[Plain-text document sources]
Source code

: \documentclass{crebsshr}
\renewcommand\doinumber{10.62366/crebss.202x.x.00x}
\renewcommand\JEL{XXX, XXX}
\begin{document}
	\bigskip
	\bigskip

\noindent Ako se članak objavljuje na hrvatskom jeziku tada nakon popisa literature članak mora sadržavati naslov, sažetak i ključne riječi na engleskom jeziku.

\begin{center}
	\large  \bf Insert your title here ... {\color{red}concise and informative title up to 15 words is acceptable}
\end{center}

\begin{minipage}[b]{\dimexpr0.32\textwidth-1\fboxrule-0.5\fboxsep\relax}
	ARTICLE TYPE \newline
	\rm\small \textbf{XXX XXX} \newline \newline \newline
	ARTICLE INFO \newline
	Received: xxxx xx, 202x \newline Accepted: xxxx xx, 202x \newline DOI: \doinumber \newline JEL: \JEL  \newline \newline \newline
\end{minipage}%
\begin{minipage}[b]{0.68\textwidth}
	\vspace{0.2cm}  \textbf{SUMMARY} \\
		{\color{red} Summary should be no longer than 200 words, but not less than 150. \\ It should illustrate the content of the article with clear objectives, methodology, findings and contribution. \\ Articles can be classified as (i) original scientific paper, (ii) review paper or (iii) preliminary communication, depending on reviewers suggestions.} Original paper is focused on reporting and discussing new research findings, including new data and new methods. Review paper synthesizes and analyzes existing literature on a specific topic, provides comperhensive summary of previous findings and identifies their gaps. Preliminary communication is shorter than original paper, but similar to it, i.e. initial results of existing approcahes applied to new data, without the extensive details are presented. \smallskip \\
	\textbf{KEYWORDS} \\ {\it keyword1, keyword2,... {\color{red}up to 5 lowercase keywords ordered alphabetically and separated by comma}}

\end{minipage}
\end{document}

§ WHAT YOU WILL DO:
Reproduce the entries exactly as they appear.

§ RESPONSE:
Source code

: \documentclass{crebsshr}
\renewcommand\doinumber{10.62366/crebss.202x.x.00x}
\renewcommand\JEL{XXX, XXX}
\begin{document}
	\bigskip
	\bigskip

\noindent Ako se članak objavljuje na hrvatskom jeziku tada nakon popisa literature članak mora sadržavati naslov, sažetak i ključne riječi na engleskom jeziku.

\begin{center}
	\large  \bf Insert your title here ... {\color{red}concise and informative title up to 15 words is acceptable}
\end{center}

\begin{minipage}[b]{\dimexpr0.32\textwidth-1\fboxrule-0.5\fboxsep\relax}
	ARTICLE TYPE \newline
	\rm\small \textbf{XXX XXX} \newline \newline \newline
	ARTICLE INFO \newline
	Received: xxxx xx, 202x \newline Accepted: xxxx xx, 202x \newline DOI: \doinumber \newline JEL: \JEL  \newline \newline \newline
\end{minipage}%
\begin{minipage}[b]{0.68\textwidth}
	\vspace{0.2cm}  \textbf{SUMMARY} \\
		{\color{red} Summary should be no longer than 200 words, but not less than 150. \\ It should illustrate the content of the article with clear objectives, methodology, findings and contribution. \\ Articles can be classified as (i) original scientific paper, (ii) review paper or (iii) preliminary communication, depending on reviewers suggestions.} Original paper is focused on reporting and discussing new research findings, including new data and new methods. Review paper synthesizes and analyzes existing literature on a specific topic, provides comperhensive summary of previous findings and identifies their gaps. Preliminary communication is shorter than original paper, but similar to it, i.e. initial results of existing approcahes applied to new data, without the extensive details are presented. \smallskip \\
	\textbf{KEYWORDS} \\ {\it keyword1, keyword2,... {\color{red}up to 5 lowercase keywords ordered alphabetically and separated by comma}}

\end{minipage}
\end{document}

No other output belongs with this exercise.